Submitted to: New Phytologist
Publication Type: Peer Reviewed Journal
Publication Acceptance Date: December 26, 2012
Publication Date: May 13, 2013
Citation: Bradshaw, R.E., Slot, J.C., Moore, G.G., Chettri, P., De Wit, P., Ehrlich, K., Ganley, A., Olson, M.A., Rokas, A., Carbone, I., Cox, M.P. 2013. Fragmentation of an aflatoxin-like gene cluster in a forest pathogen. New Phytologist. 198:525-535.

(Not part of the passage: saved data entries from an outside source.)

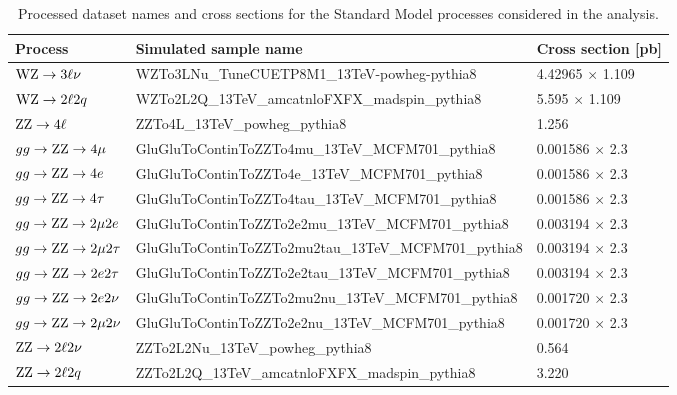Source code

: \clearpage
\begin{table}
  \caption{Processed dataset names and cross sections for the Standard Model processes considered in the analysis.
\label{tab:mcprocess}}
    \begin{center}
    {\scriptsize
      \begin{tabular}{|p{3.0cm}|p{13cm}|p{3.5cm}|}
      \hline 
       \bf{Process} & \bf{Simulated sample name} & \bf{Cross section [pb]}\\
       \hline 
       $\mathrm{W}\mathrm{Z}\to 3\ell\nu$               & WZTo3LNu\_TuneCUETP8M1\_13TeV-powheg-pythia8 & 4.42965 $\times$ 1.109 \\ 
       $\mathrm{W}\mathrm{Z}\to 2\ell 2q$               & WZTo2L2Q\_13TeV\_amcatnloFXFX\_madspin\_pythia8 & 5.595 $\times$ 1.109 \\ 
       $\mathrm{Z}\mathrm{Z}\to 4\ell$                  & ZZTo4L\_13TeV\_powheg\_pythia8 & 1.256 \\ 
       $gg \to \mathrm{Z}\mathrm{Z} \to 4\mu$           & GluGluToContinToZZTo4mu\_13TeV\_MCFM701\_pythia8     & 0.001586 $\times$ 2.3  \\
       $gg \to \mathrm{Z}\mathrm{Z} \to 4e$             & GluGluToContinToZZTo4e\_13TeV\_MCFM701\_pythia8      & 0.001586 $\times$ 2.3  \\
       $gg \to \mathrm{Z}\mathrm{Z} \to 4\tau$          & GluGluToContinToZZTo4tau\_13TeV\_MCFM701\_pythia8    & 0.001586 $\times$ 2.3  \\
       $gg \to \mathrm{Z}\mathrm{Z} \to 2\mu 2e$        & GluGluToContinToZZTo2e2mu\_13TeV\_MCFM701\_pythia8   & 0.003194 $\times$ 2.3  \\
       $gg \to \mathrm{Z}\mathrm{Z} \to 2\mu 2\tau$     & GluGluToContinToZZTo2mu2tau\_13TeV\_MCFM701\_pythia8 & 0.003194 $\times$ 2.3  \\
       $gg \to \mathrm{Z}\mathrm{Z} \to 2e 2\tau$       & GluGluToContinToZZTo2e2tau\_13TeV\_MCFM701\_pythia8  & 0.003194 $\times$ 2.3  \\
       $gg \to \mathrm{Z}\mathrm{Z} \to 2e 2\nu$        & GluGluToContinToZZTo2mu2nu\_13TeV\_MCFM701\_pythia8  & 0.001720 $\times$ 2.3  \\
       $gg \to \mathrm{Z}\mathrm{Z} \to 2\mu 2\nu$       & GluGluToContinToZZTo2e2nu\_13TeV\_MCFM701\_pythia8   & 0.001720 $\times$ 2.3  \\
       $\mathrm{Z}\mathrm{Z}\to 2\ell 2\nu$             & ZZTo2L2Nu\_13TeV\_powheg\_pythia8 & 0.564 \\ 
       $\mathrm{Z}\mathrm{Z}\to 2\ell 2q$               & ZZTo2L2Q\_13TeV\_amcatnloFXFX\_madspin\_pythia8 & 3.220 \\ 

\end{tabular}}
\end{center}
\end{table}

Interpretive Summary: Aflatoxin is one of the most toxic chemicals known to man but how the molds that produce aflatoxins acquired the ability to make aflatoxins has been a puzzle to scientists. Recently, molds have been discovered that make some of the precursor molecules that are necessary for production. Precursors molecules are chemicals which usually do not accumulate in the growth medium of the mold unless one of the proteins involved in the production is defective. The mold Dothistroma spetosporum accumulates a modified precursor of aflatoxin. The genes that make the proteins necessary for formation of this modified precursor are present in 6 separate clusters whereas the genes that make aflatoxin are in a single cluster. This paper describes how the single cluster arrangement of genes may be the ancestor of the fragmented arrangement during the course of aflatoxin cluster formation. This helps to explain why certain species of A. flavus found naturally in crop-producing fields, by a partial fragmentation process, have lost the ability

Technical Abstract: Secondary metabolic pathway genes are typically clustered in fungi. An exception to this paradigm is seen for genes required for the production of dothistromin, an aflatoxin-like virulence factor produced by the pine needle pathogen Dothistroma septosporum. In contrast to the tight clustering of genes required for aflatoxin biosynthesis, dothistromin genes are dispersed and occur in six 'mini-clusters' across one .-Mb chromosome. Although many studies have addressed the origins of fungal SM gene clusters, only little attention has been paid to elucidating the cases where clustering is absent. We combined comparative genomics and population genetics approaches to elucidate evolutionary origins of the fragmented arrangement of dothistromin genes and concluded that most evidence points to fragmentation of a common large ancestral cluster. Orthologs of aflatoxin, sterigmatocystin and dothistromin (ASD) genes were found in multiple fungal genomes within both Dothideomycetes and Eurotiomycetes. Although extensive rearrangements hampered the inference of an ancestral gene order, conserved synteny of pairs of early-pathway genes such as HexA/HexB and, in some cases, co-localization of paralogs such as AvfA/OrdB, support the hypothesis that the dispersed clusters originate from a common ancestor. Among close relatives of D. septosporum, closer linkage of mini-clusters suggested intermediate fragmentation states among Dothideomycetes. Within D. septosporum, population analysis showed correspondence between blocks of allelic recombination and the mini-clusters that have been retained in the species. The most plausible explanation for these results is that fragmentation of a larger ancestral cluster occurred to give rise to the present-day dispersed arrangement of dothistromin genes seen in D. septosporum. This study challenges the widely held concept that clustering of SM genes is always advantageous for fungi and suggests that cluster fragmentation may facilitate metabolic re-tooling and subsequent niche adaptation.